United Steel, Paper & Forestry, Rubber, Manufacturing, Energy, Allied Industrial & Service Workers International Union (“United”) brought an action in the Western District of Pennsylvania to enforce an arbitration award directing Neville Chemical Company to reinstate and make whole an employee it had improperly discharged. This appeal followed the District Court’s Orders granting United’s motion for summary judgment and ordering Neville to pay damages including back pay.
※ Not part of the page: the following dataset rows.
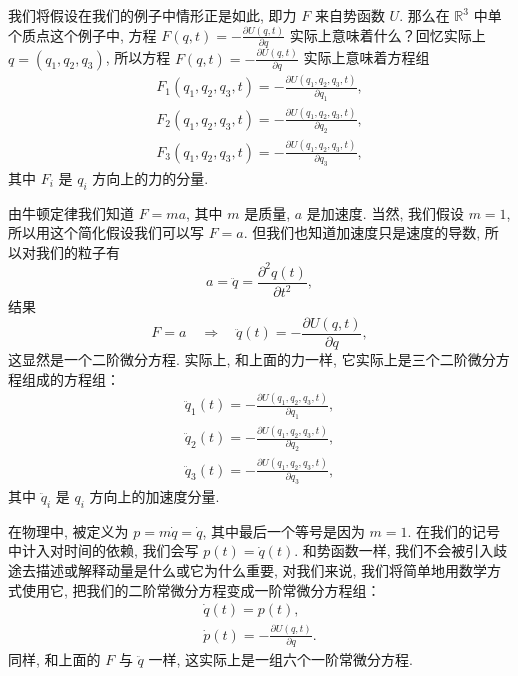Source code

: 我们将假设在我们的例子中情形正是如此, 即力 $F$ 来自势函数 $U$. 那么在 $\mathbb{R}^3$ 中单个质点这个例子中, 方程 $F(q,t)=-\frac{\partial U(q,t)}{\partial q}$ 实际上意味着什么？回忆实际上 $q=(q_1,q_2,q_3)$, 所以方程 $F(q,t)=-\frac{\partial U(q,t)}{\partial q}$ 实际上意味着方程组
\begin{align*}
F_1(q_1,q_2,q_3,t)=-\frac{\partial U(q_1,q_2,q_3,t)}{\partial q_1}, \\
F_2(q_1,q_2,q_3,t)=-\frac{\partial U(q_1,q_2,q_3,t)}{\partial q_2}, \\
F_3(q_1,q_2,q_3,t)=-\frac{\partial U(q_1,q_2,q_3,t)}{\partial q_3},
\end{align*}
其中 $F_i$ 是 $q_i$ 方向上的力的分量.

由牛顿定律我们知道 $F=ma$, 其中 $m$ 是质量, $a$ 是加速度. 当然, 我们假设 $m=1$, 所以用这个简化假设我们可以写 $F=a$. 但我们也知道加速度只是速度的导数, 所以对我们的粒子有
\[
a=\ddot{q}=\frac{\partial^2q(t)}{\partial t^2},
\]
结果
\[
F=a\quad\Rightarrow\quad\ddot{q}(t)=-\frac{\partial U(q,t)}{\partial q},
\]
这显然是一个二阶微分方程. 实际上, 和上面的力一样, 它实际上是三个二阶微分方程组成的方程组：
\begin{align*}
\ddot{q}_1(t)=-\frac{\partial U(q_1,q_2,q_3,t)}{\partial q_1}, \\
\ddot{q}_2(t)=-\frac{\partial U(q_1,q_2,q_3,t)}{\partial q_2}, \\
\ddot{q}_3(t)=-\frac{\partial U(q_1,q_2,q_3,t)}{\partial q_3},
\end{align*}
其中 $\ddot{q}_i$ 是 $q_i$ 方向上的加速度分量.

在物理中, 被定义为 $p=m\dot{q}=\dot{q}$, 其中最后一个等号是因为 $m=1$. 在我们的记号中计入对时间的依赖, 我们会写 $p(t)=\dot{q}(t)$. 和势函数一样, 我们不会被引入歧途去描述或解释动量是什么或它为什么重要, 对我们来说, 我们将简单地用数学方式使用它, 把我们的二阶常微分方程变成一阶常微分方程组：
\begin{align*}
\dot{q}(t)=p(t), \\
\dot{p}(t)=-\frac{\partial U(q,t)}{\partial q}.
\end{align*}
同样, 和上面的 $F$ 与 $\ddot{q}$ 一样, 这实际上是一组六个一阶常微分方程.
The Third Circuit held that because Neville failed to raise the argument of that the employee was physically unable to work during the arbitration, it had waived the physical limitations defense to the enforcement of the arbitration award. The Third Circuit cited its previous decision in United Food and Chemical Workers Union Local 1776 v. Excel Corp., 470 F.3d 143 (3d Cir. 2006) noting that “‘the long-established federal policy of settling disputes by arbitration would be seriously undermined if parties kept available information from the arbitrator and then attempted to use the information as a defense to compliance with an adverse award.’” The Court further noted that the argument had not been timely raised under Pennsylvania law and that the back-pay damages imposed by the District Court did not amount to a second opportunity to receive unemployment compensation. United Steel, Paper & Forestry, Rubber, Manufacturing, Energy, Allied Industrial & Service Workers International Union v. Neville Chemical Co., No. 07-3554 (3d. Cir. Oct. 30, 2008).

This post written by John Black.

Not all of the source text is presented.